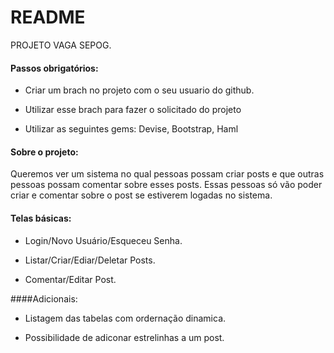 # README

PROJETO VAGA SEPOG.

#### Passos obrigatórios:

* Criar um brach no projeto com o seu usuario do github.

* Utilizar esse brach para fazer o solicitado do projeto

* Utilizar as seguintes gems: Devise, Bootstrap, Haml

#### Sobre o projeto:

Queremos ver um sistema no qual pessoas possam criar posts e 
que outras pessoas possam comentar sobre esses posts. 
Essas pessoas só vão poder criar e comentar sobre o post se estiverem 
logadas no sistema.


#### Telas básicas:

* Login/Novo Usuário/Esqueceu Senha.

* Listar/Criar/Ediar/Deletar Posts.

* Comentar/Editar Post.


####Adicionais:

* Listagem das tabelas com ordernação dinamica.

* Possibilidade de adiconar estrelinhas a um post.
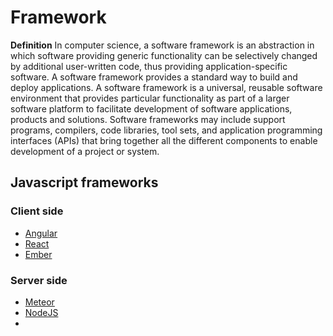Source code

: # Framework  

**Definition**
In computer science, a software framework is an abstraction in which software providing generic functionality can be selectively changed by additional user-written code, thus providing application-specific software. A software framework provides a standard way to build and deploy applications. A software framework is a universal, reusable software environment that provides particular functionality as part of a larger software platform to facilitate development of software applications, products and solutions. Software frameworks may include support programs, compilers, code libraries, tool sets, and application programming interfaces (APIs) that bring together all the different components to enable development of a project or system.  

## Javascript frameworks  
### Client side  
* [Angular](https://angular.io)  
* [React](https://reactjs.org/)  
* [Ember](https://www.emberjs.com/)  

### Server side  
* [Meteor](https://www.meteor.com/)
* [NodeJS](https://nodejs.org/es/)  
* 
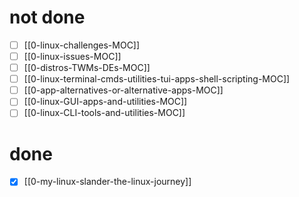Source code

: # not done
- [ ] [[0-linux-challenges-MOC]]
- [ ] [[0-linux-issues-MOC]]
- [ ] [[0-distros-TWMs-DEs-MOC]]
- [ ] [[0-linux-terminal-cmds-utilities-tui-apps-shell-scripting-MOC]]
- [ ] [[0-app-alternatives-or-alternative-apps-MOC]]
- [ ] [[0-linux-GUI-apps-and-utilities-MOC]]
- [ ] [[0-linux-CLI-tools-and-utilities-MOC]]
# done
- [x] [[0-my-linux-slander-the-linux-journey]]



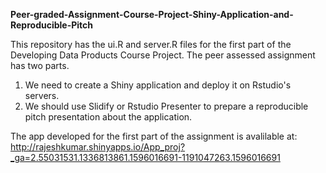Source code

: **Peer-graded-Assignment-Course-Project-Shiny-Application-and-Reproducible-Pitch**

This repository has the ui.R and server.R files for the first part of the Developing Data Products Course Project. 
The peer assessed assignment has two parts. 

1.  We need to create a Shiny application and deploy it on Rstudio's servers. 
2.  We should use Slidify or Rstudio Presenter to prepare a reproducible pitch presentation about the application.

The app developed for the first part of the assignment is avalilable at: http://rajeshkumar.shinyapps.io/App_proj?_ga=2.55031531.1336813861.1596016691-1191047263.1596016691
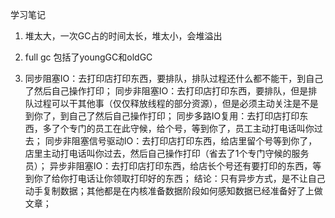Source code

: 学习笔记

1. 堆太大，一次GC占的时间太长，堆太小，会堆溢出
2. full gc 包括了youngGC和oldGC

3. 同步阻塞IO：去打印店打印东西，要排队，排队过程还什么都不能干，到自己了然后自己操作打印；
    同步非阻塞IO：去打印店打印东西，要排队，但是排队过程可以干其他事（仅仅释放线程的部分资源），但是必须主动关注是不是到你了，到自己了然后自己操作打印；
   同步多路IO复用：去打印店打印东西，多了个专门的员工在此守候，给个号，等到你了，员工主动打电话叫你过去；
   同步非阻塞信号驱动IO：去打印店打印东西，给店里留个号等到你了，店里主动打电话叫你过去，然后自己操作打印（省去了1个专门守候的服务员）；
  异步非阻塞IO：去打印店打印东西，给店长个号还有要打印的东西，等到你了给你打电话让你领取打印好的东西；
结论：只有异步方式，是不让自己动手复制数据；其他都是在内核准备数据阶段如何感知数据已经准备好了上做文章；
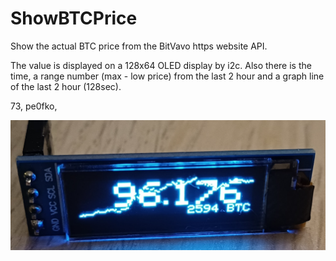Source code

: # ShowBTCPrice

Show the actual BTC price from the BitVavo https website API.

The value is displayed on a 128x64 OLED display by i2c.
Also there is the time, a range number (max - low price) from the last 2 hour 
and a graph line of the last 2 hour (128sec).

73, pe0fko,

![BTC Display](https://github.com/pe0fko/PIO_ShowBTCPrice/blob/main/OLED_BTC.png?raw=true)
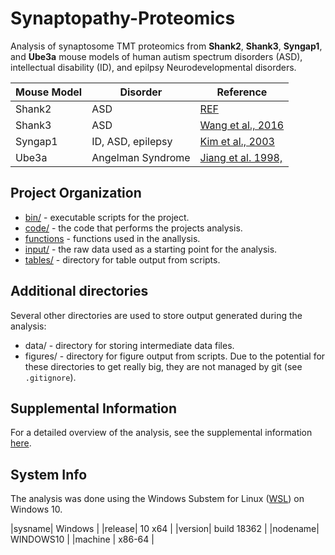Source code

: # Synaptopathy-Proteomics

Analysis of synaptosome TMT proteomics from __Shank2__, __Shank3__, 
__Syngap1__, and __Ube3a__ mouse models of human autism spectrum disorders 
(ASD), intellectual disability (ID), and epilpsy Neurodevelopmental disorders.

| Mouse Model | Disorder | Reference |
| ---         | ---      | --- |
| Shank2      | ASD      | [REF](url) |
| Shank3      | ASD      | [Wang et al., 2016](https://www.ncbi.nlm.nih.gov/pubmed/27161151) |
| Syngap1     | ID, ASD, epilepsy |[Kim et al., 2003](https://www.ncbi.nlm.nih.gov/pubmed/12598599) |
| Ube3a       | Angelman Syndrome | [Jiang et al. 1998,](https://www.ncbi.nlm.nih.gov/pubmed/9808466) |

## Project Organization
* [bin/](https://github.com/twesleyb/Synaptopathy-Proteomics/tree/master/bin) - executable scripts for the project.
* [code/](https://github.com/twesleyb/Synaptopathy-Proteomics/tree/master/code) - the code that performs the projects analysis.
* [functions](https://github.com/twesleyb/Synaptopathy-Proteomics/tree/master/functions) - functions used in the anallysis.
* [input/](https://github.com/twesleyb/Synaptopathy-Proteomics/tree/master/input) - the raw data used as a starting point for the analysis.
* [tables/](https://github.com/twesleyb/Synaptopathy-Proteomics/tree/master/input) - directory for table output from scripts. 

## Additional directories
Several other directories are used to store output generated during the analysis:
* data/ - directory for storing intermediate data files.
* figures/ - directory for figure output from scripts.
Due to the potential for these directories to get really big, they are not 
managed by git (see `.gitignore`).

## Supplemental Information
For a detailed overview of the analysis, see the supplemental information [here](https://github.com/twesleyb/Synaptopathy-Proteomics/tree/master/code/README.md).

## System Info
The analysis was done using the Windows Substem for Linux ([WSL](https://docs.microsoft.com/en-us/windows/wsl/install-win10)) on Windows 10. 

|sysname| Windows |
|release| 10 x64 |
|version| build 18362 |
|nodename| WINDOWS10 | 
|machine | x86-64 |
...
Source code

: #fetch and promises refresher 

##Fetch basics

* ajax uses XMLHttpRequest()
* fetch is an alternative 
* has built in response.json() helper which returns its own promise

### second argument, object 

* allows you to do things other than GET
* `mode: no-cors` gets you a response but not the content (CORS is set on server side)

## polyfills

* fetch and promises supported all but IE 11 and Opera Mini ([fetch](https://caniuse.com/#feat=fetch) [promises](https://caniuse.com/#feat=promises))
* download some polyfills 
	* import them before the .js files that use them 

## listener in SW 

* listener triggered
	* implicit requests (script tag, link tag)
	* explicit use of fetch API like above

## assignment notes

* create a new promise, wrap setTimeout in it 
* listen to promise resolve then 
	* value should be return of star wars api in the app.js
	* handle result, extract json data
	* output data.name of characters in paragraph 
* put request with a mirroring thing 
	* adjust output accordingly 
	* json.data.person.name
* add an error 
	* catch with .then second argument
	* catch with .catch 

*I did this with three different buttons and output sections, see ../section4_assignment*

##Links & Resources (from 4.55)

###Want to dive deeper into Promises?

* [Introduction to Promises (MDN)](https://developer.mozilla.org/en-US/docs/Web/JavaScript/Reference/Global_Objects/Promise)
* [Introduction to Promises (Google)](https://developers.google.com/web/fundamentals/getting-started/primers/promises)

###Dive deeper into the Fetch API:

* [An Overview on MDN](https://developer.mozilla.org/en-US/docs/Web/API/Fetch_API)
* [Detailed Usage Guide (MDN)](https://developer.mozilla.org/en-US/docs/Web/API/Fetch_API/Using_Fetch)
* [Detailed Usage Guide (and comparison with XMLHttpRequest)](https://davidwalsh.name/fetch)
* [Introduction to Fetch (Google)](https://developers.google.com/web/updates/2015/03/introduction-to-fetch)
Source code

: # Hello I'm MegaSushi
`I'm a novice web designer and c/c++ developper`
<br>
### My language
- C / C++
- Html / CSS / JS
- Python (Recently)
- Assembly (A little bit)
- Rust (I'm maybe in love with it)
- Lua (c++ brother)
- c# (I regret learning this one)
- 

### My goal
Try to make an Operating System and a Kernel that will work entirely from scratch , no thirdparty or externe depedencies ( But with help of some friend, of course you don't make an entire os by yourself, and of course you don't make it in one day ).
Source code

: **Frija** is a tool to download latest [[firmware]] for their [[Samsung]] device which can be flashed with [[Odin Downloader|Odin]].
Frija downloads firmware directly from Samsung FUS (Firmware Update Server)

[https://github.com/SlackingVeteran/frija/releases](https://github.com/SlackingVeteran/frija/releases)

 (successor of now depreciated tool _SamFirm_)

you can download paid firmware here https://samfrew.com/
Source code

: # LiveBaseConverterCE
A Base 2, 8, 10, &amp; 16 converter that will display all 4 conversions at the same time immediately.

• [Prompt]
Each line of the entries holding the string "Usage" should be found and copied.

• [Exercise result]
* [Detailed Usage Guide (MDN)](https://developer.mozilla.org/en-US/docs/Web/API/Fetch_API/Using_Fetch)
* [Detailed Usage Guide (and comparison with XMLHttpRequest)](https://davidwalsh.name/fetch)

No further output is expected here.